§ WORK TASK:
Find the line containing "- Navigate to your Daily Journal" in the listing below. Repeat it exactly, along with each following line up to and including the one containing "- LATER Create 3 concrete instances of books you want".

-----

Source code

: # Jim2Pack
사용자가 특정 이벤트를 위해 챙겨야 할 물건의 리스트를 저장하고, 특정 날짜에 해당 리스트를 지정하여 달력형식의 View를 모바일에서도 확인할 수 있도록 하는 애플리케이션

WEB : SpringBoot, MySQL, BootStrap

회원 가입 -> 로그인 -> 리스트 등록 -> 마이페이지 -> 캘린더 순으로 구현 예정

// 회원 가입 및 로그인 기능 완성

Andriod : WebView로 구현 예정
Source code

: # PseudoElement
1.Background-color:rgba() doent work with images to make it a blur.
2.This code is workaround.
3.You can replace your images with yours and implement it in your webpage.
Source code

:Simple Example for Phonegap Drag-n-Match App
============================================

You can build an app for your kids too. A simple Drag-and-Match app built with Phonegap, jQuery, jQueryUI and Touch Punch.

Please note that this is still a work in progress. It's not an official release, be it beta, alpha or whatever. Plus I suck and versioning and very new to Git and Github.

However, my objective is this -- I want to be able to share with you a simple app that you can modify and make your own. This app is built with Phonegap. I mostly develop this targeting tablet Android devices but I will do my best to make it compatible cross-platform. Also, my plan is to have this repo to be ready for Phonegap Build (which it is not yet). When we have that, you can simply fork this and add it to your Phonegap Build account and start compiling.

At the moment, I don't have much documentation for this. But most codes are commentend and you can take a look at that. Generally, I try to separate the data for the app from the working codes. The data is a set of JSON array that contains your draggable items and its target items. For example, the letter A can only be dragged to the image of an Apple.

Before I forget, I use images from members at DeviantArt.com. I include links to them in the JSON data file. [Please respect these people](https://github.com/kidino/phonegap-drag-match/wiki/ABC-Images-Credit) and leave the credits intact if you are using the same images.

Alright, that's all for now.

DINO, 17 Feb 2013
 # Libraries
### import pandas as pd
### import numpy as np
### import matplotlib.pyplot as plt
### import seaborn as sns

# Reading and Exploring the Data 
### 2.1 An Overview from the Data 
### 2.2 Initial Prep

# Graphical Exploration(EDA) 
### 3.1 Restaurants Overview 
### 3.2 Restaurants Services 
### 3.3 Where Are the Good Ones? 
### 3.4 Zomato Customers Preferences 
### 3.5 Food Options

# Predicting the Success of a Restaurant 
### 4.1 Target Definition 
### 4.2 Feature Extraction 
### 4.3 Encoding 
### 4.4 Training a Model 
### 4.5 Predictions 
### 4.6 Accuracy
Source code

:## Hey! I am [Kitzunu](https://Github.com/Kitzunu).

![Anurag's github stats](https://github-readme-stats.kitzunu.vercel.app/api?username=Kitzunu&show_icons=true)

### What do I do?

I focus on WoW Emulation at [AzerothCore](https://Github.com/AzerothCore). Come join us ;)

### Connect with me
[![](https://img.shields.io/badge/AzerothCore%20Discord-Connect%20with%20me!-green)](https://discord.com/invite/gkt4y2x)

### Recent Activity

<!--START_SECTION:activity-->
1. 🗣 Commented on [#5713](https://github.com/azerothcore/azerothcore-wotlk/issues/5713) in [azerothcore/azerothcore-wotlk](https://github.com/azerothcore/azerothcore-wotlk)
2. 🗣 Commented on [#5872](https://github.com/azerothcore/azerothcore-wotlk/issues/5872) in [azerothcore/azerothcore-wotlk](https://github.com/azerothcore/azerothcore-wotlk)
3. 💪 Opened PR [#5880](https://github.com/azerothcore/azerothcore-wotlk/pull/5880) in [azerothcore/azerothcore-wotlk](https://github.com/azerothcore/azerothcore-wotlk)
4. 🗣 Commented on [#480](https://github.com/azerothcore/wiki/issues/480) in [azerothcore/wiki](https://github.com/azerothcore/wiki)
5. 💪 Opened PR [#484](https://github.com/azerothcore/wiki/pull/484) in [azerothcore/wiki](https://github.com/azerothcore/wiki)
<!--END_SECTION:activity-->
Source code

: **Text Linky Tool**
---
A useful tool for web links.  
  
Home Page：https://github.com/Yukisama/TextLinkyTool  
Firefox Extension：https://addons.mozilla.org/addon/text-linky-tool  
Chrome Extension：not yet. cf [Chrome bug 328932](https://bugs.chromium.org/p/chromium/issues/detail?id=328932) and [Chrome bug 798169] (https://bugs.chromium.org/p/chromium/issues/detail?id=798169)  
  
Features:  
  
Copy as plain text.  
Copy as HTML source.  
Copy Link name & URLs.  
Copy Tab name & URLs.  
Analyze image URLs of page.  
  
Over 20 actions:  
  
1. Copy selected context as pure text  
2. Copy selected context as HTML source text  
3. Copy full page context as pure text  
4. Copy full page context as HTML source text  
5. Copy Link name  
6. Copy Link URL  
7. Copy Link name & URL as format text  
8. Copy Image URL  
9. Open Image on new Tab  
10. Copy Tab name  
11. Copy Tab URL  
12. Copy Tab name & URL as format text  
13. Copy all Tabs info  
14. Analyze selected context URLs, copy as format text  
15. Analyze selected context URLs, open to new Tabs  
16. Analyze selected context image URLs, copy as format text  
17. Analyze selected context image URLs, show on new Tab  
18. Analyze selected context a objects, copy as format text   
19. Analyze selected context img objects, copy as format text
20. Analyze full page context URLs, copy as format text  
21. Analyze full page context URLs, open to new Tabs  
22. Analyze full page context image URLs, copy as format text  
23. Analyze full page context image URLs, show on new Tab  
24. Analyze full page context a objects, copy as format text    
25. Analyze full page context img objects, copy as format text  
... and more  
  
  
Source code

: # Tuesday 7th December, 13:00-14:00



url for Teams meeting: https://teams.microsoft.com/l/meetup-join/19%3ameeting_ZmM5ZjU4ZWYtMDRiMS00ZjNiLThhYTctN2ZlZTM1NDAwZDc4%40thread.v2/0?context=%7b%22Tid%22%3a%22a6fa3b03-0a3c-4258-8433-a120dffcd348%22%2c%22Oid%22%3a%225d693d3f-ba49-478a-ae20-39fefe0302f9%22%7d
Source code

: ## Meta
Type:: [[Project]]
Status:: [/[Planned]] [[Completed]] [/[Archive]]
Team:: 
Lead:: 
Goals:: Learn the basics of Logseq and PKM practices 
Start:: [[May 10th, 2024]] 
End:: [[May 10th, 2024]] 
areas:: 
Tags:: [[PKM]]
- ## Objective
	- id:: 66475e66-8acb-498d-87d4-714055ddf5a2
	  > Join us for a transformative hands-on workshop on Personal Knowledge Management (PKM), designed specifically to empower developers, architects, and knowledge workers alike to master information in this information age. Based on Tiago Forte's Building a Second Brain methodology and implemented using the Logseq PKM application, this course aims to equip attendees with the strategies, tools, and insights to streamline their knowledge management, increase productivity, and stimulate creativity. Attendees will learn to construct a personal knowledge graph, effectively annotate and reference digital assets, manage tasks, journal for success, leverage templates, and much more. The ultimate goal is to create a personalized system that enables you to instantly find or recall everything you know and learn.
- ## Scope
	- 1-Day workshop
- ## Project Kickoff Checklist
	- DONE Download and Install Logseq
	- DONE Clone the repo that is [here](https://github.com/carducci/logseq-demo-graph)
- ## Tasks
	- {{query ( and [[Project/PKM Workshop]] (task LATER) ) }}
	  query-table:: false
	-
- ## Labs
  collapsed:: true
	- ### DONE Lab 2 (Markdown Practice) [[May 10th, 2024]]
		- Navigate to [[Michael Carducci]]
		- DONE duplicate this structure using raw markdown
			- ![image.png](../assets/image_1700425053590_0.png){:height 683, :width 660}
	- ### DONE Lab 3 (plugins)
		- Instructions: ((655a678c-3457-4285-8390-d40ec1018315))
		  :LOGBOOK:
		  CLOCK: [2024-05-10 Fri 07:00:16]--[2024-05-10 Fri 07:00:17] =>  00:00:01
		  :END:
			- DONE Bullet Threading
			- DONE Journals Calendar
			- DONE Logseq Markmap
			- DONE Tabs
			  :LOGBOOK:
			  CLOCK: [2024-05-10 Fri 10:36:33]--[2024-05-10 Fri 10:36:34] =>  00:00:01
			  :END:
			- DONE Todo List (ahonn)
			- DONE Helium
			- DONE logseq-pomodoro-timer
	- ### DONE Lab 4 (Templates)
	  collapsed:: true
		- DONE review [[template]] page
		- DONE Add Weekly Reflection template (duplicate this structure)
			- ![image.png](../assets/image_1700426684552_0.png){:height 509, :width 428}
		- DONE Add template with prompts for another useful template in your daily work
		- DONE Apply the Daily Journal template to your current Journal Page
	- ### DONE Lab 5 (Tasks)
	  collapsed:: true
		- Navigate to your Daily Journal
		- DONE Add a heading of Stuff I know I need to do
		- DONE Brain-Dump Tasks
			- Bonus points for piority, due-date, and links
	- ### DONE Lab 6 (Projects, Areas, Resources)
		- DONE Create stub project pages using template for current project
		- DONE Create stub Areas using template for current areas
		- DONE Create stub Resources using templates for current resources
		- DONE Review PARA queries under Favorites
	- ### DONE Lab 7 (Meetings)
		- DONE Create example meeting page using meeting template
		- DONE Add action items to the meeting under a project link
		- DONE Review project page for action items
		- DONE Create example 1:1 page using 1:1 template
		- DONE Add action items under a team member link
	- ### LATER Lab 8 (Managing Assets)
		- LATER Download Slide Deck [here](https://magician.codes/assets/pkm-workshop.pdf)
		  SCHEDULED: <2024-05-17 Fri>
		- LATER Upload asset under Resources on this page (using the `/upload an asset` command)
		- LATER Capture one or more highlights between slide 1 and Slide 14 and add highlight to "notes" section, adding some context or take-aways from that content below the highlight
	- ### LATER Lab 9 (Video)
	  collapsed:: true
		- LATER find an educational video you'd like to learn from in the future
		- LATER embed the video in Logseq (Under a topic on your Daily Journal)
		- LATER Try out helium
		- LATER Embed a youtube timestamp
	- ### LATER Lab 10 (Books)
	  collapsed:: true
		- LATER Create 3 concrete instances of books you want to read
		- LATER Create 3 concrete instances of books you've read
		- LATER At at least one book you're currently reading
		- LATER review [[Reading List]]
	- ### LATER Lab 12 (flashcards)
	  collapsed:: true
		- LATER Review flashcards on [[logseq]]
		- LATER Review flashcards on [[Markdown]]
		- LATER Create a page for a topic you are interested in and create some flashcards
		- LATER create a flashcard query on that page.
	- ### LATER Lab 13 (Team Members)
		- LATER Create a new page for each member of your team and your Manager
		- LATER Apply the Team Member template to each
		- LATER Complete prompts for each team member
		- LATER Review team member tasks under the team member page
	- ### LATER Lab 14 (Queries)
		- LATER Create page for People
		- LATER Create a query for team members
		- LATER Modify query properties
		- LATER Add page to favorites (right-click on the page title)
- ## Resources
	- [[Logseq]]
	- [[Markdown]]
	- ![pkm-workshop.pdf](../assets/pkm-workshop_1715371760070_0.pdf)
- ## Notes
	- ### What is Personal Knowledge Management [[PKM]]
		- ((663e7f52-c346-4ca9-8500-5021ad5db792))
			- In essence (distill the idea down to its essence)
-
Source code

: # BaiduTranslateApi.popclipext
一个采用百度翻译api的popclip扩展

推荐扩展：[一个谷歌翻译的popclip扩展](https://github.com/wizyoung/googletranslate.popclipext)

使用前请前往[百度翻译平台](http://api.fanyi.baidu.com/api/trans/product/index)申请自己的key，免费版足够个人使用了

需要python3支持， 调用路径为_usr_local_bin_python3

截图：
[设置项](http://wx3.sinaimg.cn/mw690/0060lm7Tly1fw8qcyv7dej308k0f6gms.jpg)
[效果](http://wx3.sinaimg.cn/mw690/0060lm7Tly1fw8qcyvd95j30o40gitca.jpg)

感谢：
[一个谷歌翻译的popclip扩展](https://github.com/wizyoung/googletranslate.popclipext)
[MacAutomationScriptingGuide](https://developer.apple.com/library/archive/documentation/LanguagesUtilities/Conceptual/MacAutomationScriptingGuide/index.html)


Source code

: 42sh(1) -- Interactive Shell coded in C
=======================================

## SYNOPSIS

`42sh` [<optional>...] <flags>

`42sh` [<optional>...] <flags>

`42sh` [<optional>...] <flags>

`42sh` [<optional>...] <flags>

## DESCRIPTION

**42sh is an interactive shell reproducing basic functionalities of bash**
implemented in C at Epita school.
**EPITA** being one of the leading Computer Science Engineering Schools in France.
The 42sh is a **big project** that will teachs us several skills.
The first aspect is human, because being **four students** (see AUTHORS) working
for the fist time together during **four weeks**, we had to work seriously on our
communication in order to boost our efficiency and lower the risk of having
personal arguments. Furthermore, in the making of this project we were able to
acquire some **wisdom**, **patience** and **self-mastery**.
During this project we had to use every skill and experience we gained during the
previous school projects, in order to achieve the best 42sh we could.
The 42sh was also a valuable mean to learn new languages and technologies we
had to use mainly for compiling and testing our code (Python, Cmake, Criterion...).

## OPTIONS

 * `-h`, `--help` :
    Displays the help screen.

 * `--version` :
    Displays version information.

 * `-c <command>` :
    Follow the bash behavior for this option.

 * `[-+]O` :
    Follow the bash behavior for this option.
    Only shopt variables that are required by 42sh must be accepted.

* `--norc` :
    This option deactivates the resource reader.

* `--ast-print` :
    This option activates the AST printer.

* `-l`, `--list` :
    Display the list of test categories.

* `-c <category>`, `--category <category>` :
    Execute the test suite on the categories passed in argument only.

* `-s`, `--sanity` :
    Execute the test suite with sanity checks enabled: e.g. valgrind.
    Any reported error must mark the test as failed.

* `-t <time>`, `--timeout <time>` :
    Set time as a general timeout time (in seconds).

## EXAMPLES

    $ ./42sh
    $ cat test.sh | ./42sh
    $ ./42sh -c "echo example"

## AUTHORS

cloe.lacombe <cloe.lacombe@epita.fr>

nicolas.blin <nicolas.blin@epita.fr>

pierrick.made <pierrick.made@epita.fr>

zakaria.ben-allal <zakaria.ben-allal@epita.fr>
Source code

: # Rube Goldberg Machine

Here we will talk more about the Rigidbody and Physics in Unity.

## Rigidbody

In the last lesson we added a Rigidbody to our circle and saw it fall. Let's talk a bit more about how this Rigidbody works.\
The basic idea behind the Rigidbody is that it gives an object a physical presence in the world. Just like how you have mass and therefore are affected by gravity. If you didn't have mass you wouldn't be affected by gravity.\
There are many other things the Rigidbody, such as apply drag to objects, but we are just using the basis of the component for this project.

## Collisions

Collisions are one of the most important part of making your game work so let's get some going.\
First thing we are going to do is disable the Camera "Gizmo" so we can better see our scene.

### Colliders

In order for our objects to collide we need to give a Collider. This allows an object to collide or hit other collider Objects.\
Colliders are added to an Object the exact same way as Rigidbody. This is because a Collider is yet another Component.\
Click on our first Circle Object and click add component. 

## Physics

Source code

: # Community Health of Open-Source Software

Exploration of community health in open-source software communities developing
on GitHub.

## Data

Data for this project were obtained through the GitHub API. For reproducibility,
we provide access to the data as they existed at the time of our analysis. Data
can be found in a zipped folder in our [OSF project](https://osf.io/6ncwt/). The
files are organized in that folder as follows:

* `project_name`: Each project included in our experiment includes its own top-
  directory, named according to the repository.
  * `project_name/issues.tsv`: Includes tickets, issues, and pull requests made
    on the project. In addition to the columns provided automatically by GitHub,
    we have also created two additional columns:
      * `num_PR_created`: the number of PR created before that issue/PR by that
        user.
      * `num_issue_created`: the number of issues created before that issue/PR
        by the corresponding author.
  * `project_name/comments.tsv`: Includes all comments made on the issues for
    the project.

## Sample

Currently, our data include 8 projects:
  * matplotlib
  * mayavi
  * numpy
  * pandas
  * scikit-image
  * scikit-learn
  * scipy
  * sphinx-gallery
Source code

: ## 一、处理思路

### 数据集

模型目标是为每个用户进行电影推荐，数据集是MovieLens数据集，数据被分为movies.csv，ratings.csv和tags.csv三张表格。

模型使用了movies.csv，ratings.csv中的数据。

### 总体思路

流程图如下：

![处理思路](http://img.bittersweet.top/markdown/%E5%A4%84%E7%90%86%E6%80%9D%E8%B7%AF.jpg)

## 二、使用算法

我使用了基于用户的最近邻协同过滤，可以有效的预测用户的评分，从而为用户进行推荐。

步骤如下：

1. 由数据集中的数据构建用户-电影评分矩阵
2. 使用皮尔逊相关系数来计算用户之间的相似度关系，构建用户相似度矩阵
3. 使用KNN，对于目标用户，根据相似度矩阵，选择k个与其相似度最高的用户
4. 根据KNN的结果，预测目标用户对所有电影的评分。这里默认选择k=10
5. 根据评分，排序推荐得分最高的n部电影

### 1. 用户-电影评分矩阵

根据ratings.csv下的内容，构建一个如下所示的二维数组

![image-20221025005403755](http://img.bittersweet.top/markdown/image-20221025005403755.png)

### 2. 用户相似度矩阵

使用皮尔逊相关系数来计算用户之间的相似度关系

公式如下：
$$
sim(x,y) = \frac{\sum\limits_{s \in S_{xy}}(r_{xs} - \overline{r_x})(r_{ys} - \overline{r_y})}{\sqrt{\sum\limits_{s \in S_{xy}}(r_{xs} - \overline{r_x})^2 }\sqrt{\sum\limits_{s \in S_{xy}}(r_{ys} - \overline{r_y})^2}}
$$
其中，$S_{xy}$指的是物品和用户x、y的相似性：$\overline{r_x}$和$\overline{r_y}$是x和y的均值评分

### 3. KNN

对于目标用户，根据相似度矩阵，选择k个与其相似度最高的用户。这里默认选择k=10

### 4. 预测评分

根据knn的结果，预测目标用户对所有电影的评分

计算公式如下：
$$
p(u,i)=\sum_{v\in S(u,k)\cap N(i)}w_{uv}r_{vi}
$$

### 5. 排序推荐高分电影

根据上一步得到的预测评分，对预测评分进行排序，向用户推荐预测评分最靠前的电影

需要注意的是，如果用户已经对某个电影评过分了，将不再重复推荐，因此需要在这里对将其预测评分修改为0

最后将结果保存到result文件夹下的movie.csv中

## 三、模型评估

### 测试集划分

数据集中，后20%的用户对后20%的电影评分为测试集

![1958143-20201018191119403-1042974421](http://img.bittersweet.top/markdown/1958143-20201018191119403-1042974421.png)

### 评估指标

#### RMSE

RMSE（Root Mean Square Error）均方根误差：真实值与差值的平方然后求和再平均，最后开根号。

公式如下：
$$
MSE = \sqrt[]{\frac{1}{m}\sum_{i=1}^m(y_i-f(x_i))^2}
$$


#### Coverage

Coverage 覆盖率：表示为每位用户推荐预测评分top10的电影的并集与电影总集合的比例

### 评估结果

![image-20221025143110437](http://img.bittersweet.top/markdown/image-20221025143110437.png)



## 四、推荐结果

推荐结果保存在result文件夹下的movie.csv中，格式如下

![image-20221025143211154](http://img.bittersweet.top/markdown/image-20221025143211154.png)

-----

§ ANSWER TO THIS EXERCISE:
		- Navigate to your Daily Journal
		- DONE Add a heading of Stuff I know I need to do
		- DONE Brain-Dump Tasks
			- Bonus points for piority, due-date, and links
	- ### DONE Lab 6 (Projects, Areas, Resources)
		- DONE Create stub project pages using template for current project
		- DONE Create stub Areas using template for current areas
		- DONE Create stub Resources using templates for current resources
		- DONE Review PARA queries under Favorites
	- ### DONE Lab 7 (Meetings)
		- DONE Create example meeting page using meeting template
		- DONE Add action items to the meeting under a project link
		- DONE Review project page for action items
		- DONE Create example 1:1 page using 1:1 template
		- DONE Add action items under a team member link
	- ### LATER Lab 8 (Managing Assets)
		- LATER Download Slide Deck [here](https://magician.codes/assets/pkm-workshop.pdf)
		  SCHEDULED: <2024-05-17 Fri>
		- LATER Upload asset under Resources on this page (using the `/upload an asset` command)
		- LATER Capture one or more highlights between slide 1 and Slide 14 and add highlight to "notes" section, adding some context or take-aways from that content below the highlight
	- ### LATER Lab 9 (Video)
	  collapsed:: true
		- LATER find an educational video you'd like to learn from in the future
		- LATER embed the video in Logseq (Under a topic on your Daily Journal)
		- LATER Try out helium
		- LATER Embed a youtube timestamp
	- ### LATER Lab 10 (Books)
	  collapsed:: true
		- LATER Create 3 concrete instances of books you want to read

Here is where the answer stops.